Vietnam's labor ministry is seeking public opinion on a new rule that would require foreigners working in the country to pay social insurance, the ministry said.
Under the draft decree on compulsory social insurance for foreigners, the basic package would cover sickness, maternity, occupational diseases and accidents, retirement and death, which is similar to that for Vietnamese workers.
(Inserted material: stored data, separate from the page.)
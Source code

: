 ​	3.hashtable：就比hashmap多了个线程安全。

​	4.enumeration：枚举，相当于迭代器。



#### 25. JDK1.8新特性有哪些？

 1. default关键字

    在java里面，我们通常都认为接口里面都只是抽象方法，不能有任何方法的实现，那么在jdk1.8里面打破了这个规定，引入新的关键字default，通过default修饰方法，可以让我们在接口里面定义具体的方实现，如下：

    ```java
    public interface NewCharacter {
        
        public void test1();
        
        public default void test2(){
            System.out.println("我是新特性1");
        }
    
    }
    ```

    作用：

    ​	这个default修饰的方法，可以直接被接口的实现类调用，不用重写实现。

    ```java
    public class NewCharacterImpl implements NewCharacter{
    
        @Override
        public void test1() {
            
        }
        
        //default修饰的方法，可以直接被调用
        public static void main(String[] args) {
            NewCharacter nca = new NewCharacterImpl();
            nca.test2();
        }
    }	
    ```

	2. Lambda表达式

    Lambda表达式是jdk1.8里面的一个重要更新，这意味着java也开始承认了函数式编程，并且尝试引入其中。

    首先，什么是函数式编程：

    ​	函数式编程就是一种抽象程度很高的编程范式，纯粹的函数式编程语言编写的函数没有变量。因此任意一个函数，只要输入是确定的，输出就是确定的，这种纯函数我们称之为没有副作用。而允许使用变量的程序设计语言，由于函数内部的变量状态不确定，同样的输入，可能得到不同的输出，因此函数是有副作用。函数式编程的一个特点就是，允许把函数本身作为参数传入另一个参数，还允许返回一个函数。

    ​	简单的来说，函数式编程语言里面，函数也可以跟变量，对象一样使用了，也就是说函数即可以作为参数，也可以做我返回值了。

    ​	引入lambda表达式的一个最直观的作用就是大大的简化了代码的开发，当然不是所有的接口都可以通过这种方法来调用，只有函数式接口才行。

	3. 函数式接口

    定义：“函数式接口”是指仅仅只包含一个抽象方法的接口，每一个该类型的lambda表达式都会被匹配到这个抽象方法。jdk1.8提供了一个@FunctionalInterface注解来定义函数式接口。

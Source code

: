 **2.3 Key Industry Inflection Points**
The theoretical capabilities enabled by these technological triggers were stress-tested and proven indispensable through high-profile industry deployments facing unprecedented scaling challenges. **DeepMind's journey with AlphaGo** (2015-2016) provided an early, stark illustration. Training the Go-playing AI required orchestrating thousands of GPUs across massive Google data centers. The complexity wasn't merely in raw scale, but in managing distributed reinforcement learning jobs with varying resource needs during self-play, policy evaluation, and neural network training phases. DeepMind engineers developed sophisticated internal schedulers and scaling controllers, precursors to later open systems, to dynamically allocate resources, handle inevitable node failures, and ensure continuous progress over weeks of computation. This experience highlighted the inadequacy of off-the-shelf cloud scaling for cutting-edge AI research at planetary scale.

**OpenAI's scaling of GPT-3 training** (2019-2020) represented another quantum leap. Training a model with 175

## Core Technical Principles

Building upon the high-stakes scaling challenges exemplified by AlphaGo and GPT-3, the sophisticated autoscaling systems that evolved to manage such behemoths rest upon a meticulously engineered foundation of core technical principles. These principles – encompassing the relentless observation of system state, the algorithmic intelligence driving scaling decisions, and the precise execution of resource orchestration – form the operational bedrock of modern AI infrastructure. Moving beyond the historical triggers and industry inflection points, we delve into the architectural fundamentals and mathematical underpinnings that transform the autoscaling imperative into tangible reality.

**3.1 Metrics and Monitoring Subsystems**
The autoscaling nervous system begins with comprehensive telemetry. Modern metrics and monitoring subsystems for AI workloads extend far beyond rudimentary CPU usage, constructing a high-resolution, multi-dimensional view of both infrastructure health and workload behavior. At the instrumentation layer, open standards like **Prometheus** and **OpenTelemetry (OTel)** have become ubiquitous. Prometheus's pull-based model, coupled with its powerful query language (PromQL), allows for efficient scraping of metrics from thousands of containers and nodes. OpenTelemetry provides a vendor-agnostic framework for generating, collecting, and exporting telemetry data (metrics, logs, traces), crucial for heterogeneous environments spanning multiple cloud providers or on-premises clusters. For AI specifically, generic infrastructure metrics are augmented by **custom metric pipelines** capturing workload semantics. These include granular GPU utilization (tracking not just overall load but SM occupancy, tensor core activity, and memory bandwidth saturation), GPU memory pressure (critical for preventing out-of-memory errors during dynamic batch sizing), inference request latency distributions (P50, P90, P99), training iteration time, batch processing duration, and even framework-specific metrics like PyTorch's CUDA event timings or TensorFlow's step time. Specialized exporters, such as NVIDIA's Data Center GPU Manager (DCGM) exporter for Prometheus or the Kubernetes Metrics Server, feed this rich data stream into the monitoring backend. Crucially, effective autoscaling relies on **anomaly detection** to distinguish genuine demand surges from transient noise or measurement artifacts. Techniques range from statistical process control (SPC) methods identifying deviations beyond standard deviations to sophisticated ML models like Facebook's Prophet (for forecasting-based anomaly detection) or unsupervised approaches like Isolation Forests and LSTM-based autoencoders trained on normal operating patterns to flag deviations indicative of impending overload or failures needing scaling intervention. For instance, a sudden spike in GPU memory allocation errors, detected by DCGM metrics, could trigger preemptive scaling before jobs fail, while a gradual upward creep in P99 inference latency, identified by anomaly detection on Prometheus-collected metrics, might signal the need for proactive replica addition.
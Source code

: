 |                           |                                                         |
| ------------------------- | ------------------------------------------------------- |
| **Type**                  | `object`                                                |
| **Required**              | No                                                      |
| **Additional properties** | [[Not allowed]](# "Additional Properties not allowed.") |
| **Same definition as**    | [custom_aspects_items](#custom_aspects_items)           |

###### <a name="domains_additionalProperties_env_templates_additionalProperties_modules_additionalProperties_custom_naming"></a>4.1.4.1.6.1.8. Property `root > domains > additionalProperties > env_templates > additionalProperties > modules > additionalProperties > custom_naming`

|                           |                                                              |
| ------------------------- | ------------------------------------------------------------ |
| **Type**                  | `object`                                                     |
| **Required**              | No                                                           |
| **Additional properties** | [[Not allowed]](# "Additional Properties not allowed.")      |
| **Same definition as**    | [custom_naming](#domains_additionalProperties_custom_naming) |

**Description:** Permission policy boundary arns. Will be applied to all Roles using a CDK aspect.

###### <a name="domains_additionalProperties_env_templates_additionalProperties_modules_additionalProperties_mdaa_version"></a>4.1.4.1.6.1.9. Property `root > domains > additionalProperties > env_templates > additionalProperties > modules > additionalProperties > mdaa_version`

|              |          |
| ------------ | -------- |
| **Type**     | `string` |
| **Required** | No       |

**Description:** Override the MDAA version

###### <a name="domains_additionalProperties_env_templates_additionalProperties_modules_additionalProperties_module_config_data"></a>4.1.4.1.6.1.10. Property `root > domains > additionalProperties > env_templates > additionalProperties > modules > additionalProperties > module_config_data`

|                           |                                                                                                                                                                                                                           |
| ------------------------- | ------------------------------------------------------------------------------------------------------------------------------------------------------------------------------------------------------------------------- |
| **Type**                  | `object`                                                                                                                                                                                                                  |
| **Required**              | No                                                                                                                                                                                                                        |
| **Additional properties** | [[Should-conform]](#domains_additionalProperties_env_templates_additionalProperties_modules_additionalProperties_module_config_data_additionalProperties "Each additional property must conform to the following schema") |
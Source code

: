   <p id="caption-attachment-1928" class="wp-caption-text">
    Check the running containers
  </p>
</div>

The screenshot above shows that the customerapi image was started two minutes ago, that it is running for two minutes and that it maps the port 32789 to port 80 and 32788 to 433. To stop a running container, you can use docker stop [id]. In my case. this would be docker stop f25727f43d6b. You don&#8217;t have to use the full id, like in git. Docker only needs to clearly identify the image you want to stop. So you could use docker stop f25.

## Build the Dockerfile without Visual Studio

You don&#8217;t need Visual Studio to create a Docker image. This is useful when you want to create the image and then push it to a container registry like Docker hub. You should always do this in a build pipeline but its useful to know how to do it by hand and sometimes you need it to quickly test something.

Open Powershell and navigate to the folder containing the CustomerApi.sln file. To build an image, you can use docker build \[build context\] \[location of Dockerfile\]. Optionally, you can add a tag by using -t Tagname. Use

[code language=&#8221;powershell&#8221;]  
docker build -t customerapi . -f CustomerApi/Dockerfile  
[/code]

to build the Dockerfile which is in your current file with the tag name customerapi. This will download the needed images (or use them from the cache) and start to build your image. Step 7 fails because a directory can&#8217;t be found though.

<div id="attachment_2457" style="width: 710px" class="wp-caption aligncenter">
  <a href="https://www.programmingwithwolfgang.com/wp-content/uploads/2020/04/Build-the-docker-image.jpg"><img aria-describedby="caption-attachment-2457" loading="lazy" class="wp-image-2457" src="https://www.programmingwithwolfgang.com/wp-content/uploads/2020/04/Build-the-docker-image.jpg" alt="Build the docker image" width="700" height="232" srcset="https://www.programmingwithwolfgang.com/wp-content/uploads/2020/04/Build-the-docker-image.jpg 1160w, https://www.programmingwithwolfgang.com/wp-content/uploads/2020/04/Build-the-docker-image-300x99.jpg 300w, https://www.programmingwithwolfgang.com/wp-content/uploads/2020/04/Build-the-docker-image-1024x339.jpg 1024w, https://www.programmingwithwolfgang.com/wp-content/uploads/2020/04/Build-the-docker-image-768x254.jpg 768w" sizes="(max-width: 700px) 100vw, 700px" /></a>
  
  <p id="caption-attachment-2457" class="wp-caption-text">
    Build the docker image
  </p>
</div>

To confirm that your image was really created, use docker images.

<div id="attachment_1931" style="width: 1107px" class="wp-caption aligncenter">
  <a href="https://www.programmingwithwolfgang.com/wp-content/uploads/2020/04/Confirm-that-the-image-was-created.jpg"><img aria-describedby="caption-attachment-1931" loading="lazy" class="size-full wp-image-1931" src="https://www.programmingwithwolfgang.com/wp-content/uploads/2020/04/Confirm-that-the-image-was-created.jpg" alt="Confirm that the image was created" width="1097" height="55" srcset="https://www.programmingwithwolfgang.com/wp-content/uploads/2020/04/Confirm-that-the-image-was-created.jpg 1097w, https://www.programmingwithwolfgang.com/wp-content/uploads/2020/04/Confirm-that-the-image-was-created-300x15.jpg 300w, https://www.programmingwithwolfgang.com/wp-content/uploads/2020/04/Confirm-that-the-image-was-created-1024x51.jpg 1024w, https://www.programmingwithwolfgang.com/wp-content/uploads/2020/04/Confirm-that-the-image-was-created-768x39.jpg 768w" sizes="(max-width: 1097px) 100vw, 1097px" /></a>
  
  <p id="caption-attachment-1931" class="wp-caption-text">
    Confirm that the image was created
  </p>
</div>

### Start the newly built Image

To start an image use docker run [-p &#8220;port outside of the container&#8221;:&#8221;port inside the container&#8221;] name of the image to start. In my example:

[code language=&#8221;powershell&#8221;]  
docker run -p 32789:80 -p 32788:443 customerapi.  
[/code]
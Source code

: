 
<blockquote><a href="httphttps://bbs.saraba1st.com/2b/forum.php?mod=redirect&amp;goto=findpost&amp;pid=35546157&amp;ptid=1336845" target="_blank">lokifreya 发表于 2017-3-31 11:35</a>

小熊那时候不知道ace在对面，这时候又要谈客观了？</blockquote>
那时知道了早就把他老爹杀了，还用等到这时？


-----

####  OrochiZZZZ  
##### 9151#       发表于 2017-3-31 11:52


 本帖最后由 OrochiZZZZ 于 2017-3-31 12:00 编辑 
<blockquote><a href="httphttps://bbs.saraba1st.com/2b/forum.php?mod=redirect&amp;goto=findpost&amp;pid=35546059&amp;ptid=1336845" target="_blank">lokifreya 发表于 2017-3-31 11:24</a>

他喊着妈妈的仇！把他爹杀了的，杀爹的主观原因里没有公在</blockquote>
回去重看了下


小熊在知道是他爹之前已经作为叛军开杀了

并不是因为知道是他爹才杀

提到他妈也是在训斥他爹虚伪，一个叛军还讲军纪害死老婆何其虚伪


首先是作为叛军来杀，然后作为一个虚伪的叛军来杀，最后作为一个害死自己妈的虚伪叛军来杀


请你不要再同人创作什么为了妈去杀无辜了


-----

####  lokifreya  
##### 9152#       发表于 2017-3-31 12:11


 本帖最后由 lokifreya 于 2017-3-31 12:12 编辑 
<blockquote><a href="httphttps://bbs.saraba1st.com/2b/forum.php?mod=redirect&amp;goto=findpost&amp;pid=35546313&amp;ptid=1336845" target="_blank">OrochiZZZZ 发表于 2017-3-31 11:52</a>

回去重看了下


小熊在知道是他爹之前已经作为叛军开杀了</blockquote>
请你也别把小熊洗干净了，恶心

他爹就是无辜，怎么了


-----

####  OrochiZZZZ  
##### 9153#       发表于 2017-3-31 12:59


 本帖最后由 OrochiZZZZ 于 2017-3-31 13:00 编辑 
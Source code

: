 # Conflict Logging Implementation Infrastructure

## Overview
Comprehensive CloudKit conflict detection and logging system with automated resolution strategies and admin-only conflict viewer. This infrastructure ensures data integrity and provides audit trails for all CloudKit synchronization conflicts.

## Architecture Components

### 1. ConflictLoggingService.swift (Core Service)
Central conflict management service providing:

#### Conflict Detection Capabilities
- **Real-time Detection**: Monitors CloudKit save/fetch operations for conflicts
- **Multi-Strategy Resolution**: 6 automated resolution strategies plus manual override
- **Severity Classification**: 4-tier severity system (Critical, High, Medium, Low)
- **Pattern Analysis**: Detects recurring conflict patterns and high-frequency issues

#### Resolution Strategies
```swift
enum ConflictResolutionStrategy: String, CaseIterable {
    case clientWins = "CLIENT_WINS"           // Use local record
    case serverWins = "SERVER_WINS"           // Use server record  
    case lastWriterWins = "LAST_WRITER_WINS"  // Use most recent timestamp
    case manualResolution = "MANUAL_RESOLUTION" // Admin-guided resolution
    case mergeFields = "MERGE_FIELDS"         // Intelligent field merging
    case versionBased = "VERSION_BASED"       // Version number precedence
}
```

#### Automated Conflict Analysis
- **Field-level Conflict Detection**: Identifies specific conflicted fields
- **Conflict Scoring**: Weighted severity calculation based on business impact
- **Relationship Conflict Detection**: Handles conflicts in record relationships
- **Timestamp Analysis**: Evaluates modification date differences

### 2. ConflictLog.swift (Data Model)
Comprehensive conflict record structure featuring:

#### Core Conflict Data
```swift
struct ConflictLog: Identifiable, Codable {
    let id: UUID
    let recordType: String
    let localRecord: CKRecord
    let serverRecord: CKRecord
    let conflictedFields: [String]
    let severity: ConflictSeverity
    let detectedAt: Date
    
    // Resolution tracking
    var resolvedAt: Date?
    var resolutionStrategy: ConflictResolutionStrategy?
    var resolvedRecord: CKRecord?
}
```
If approved, the decree will come into force from January 1, 2018.
According to the draft, employees would pay a monthly insurance premium of 8 percent of their income, which would go to the retirement and death fund.
Employers would contribute 18 percent of an employee's monthly salary, including 3 percent to the sickness and maternity fund, 14 percent to the retirement and death fund, and 1 percent to the occupational diseases and accidents fund.
Income subject to social insurance payment includes wages, allowances and supplements in accordance with Vietnamese law.
A foreign employee whose contract has expired and not renewed, or who is eligible for pensions or monthly allowances but no longer resides in Vietnam, could still receive a one-off payment from the social insurance fund if requested.
At present, Vietnamese workers are required to pay social insurance based on the wages and allowances stipulated in their labor contracts, while from 2018, payments will also be based on any supplements mentioned in their contracts.
Early retirement and lump-sum pension payouts have been eating into Vietnam's pension fund, while employers paying workers in increments has led to losses to the social insurance fund, officials have said.
Compulsory social insurance for foreign workers would put Vietnam on a par with Thailand and the Philippines, while Singapore only requires citizens and permanent residents to pay social security, leaving temporary residents exempt from the tax.